Even though he insisted on watching the second Twilight, Grayson seems more interested in me than the movie.

His hands are roaming my body in a soft, almost teasing, way. Grayson's hand moves to my thigh. He slowly grazes it up towards my crotch then back down in the Most. Sexual. Way. Possible!

My body is heating up and heart begins to beat faster. But I ignore him. I want to see what he'll do next to get my attention.

Grayson buries his face in the crook of my neck and I instinctively tilt my head to the side for him. His tongue swipes below my ear. My breathing becomes shallow, but I still don't give in. He kisses my neck. Grayson pulls the collar of my shirt to the side and places his lips on my shoulder. Fuck, I want to give in.

But I hold off. "Look at me," he demands in a husky voice. I do as told and face him, we're an inch apart. His striking blue eyes are stuck on my lips, "You wanna know what I want to do to you right now?"

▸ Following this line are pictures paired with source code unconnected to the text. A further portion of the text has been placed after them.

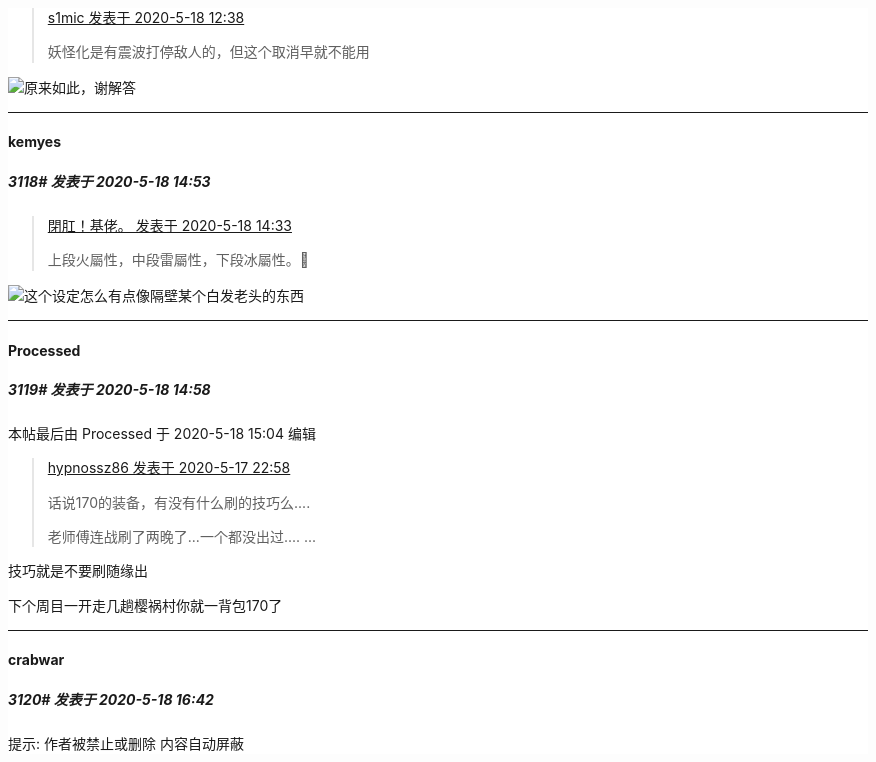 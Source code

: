 

<blockquote><a href="httphttps://bbs.saraba1st.com/2b/forum.php?mod=redirect&amp;goto=findpost&amp;pid=47462459&amp;ptid=1916462" target="_blank">s1mic 发表于 2020-5-18 12:38</a>

妖怪化是有震波打停敌人的，但这个取消早就不能用</blockquote>
<img src="https://static.saraba1st.com/image/smiley/face2017/044.png" referrerpolicy="no-referrer">原来如此，谢解答







-----

####  kemyes  
##### 3118#       发表于 2020-5-18 14:53



<blockquote><a href="httphttps://bbs.saraba1st.com/2b/forum.php?mod=redirect&amp;goto=findpost&amp;pid=47463857&amp;ptid=1916462" target="_blank">閉肛！基佬。 发表于 2020-5-18 14:33</a>

上段火屬性，中段雷屬性，下段冰屬性。🌚</blockquote>
<img src="https://static.saraba1st.com/image/smiley/face2017/047.png" referrerpolicy="no-referrer">这个设定怎么有点像隔壁某个白发老头的东西







-----

####  Processed  
##### 3119#       发表于 2020-5-18 14:58



 本帖最后由 Processed 于 2020-5-18 15:04 编辑 
<blockquote><a href="httphttps://bbs.saraba1st.com/2b/forum.php?mod=redirect&amp;goto=findpost&amp;pid=47457254&amp;ptid=1916462" target="_blank">hypnossz86 发表于 2020-5-17 22:58</a>

话说170的装备，有没有什么刷的技巧么....

老师傅连战刷了两晚了...一个都没出过.... ...</blockquote>
技巧就是不要刷随缘出


下个周目一开走几趟樱祸村你就一背包170了








-----

####  crabwar  
##### 3120#       发表于 2020-5-18 16:42

提示: 作者被禁止或删除 内容自动屏蔽
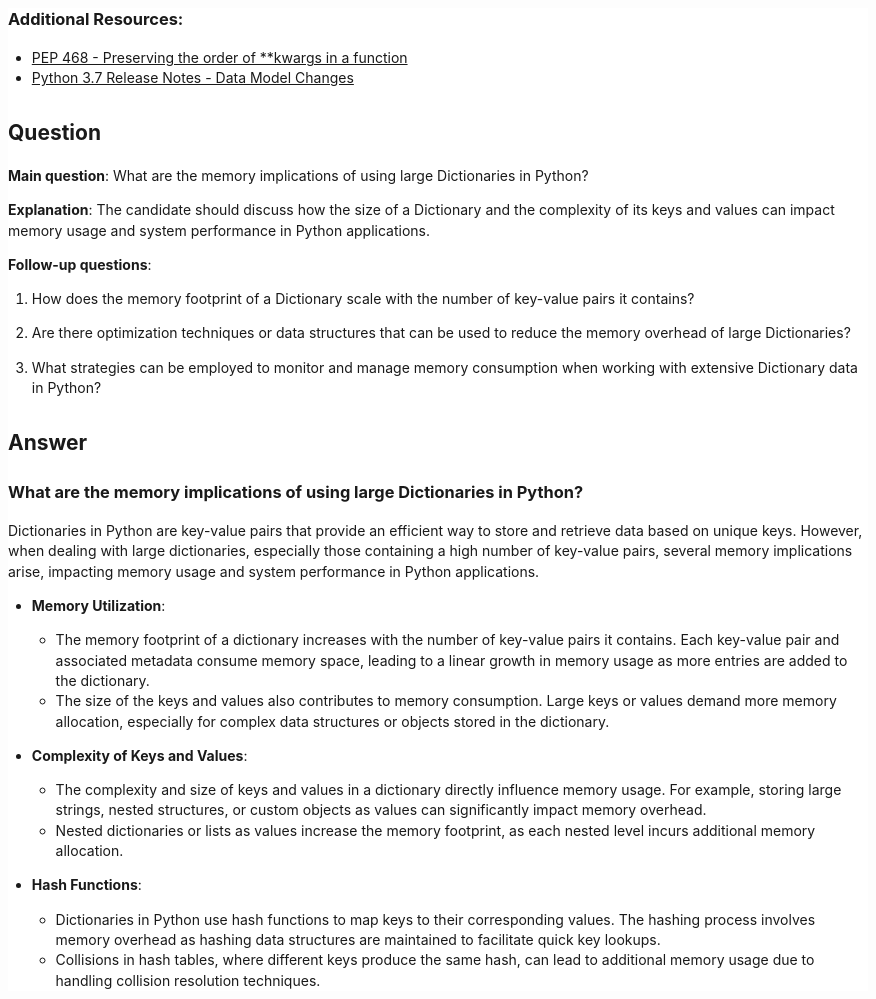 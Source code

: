 ### Additional Resources:
- [PEP 468 - Preserving the order of **kwargs in a function](https://peps.python.org/pep-0468/)
- [Python 3.7 Release Notes - Data Model Changes](https://docs.python.org/3/whatsnew/3.7.html#data-model)

## Question
**Main question**: What are the memory implications of using large Dictionaries in Python?

**Explanation**: The candidate should discuss how the size of a Dictionary and the complexity of its keys and values can impact memory usage and system performance in Python applications.

**Follow-up questions**:

1. How does the memory footprint of a Dictionary scale with the number of key-value pairs it contains?

2. Are there optimization techniques or data structures that can be used to reduce the memory overhead of large Dictionaries?

3. What strategies can be employed to monitor and manage memory consumption when working with extensive Dictionary data in Python?





## Answer

### What are the memory implications of using large Dictionaries in Python?

Dictionaries in Python are key-value pairs that provide an efficient way to store and retrieve data based on unique keys. However, when dealing with large dictionaries, especially those containing a high number of key-value pairs, several memory implications arise, impacting memory usage and system performance in Python applications.

- **Memory Utilization**:
  - The memory footprint of a dictionary increases with the number of key-value pairs it contains. Each key-value pair and associated metadata consume memory space, leading to a linear growth in memory usage as more entries are added to the dictionary.
  - The size of the keys and values also contributes to memory consumption. Large keys or values demand more memory allocation, especially for complex data structures or objects stored in the dictionary.

- **Complexity of Keys and Values**:
  - The complexity and size of keys and values in a dictionary directly influence memory usage. For example, storing large strings, nested structures, or custom objects as values can significantly impact memory overhead.
  - Nested dictionaries or lists as values increase the memory footprint, as each nested level incurs additional memory allocation.

- **Hash Functions**:
  - Dictionaries in Python use hash functions to map keys to their corresponding values. The hashing process involves memory overhead as hashing data structures are maintained to facilitate quick key lookups.
  - Collisions in hash tables, where different keys produce the same hash, can lead to additional memory usage due to handling collision resolution techniques.
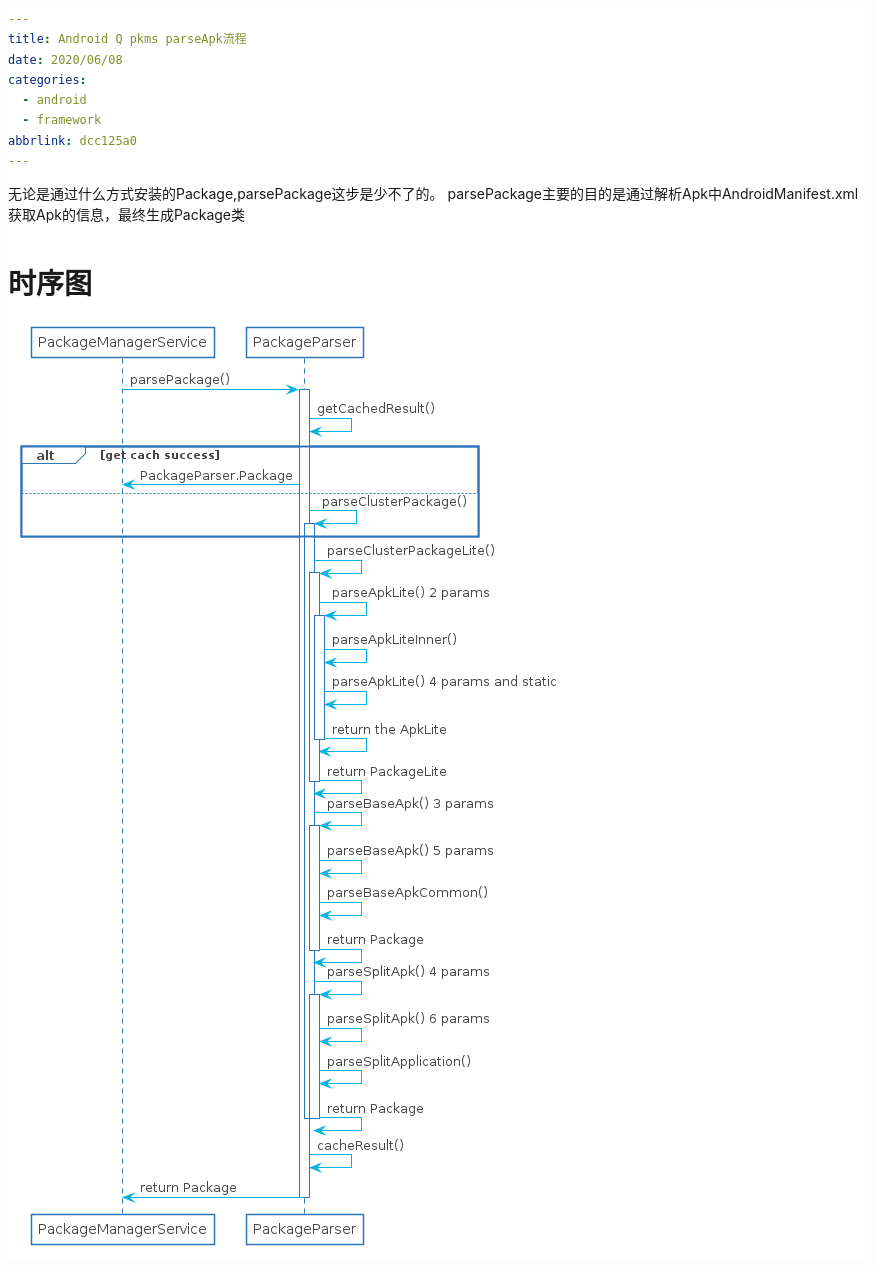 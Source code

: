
 ```yaml
---
title: Android Q pkms parseApk流程
date: 2020/06/08
categories:
  - android
  - framework
abbrlink: dcc125a0
---
```


无论是通过什么方式安装的Package,parsePackage这步是少不了的。
parsePackage主要的目的是通过解析Apk中AndroidManifest.xml获取Apk的信息，最终生成Package类

# 时序图
![parse packge sequence](sequence.png)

I'm paralyzed by his touch, I can't form words, so I nod instead.

Grayson's eyes move to mine. His hand moving to my crotch and rubs my hard on through my jeans as he tells me, "I want your naked body against mine and to make you feel things you've never experienced before." His voice is low and fuck me, if it isn't the hottest sentence he's ever spoken. "If you'll let me," he adds.

I nod vigorously and find my words, "please, yes," I beg, but I don't care. I need his body on mine. Those two words barely fall past my tongue before his hands are on my face and his mouth is on mine. "Mmm," comes from me. Our kiss is lustful and quick and are hands our touching every part of each other's body.

Grayson shuts his laptop, drops a pillow on the ground, then slides his laptop off the bed so it lands on the pillow instead of the hard ground.

I pull back from our heated kiss, "Okay, that was impressive," I refer to the laptop drop, stupidly interrupting us.

My boyfriend chuckles then grabs the back of my neck to rope me into another kiss. His tongue is in my mouth while his hand returns to rubbing my member. I moan against his lips. My hands grip the hem of his shirt and lifts up. We break away for a second so I can remove his shirt.

Grayson takes my shirt off quickly after and leans back to admire my body.

That's when the photos of his ex pop up in my mind.

His ex's body was better than mine, I don't even compare! What does Grayson see in me? It definitely can't be my looks after dating someone like that guy from the pictures.

I look away from Grayson, not being able to watch him look at my bare chest. He lays me down on the bed and hovers over me. I barely feel his lips on my neck because my whole body goes numb.

Oh God, I bet his ex boyfriend's dick is bigger than mine! Did they have sex? Who am I kidding, of course they did, I'm not Grayson's first.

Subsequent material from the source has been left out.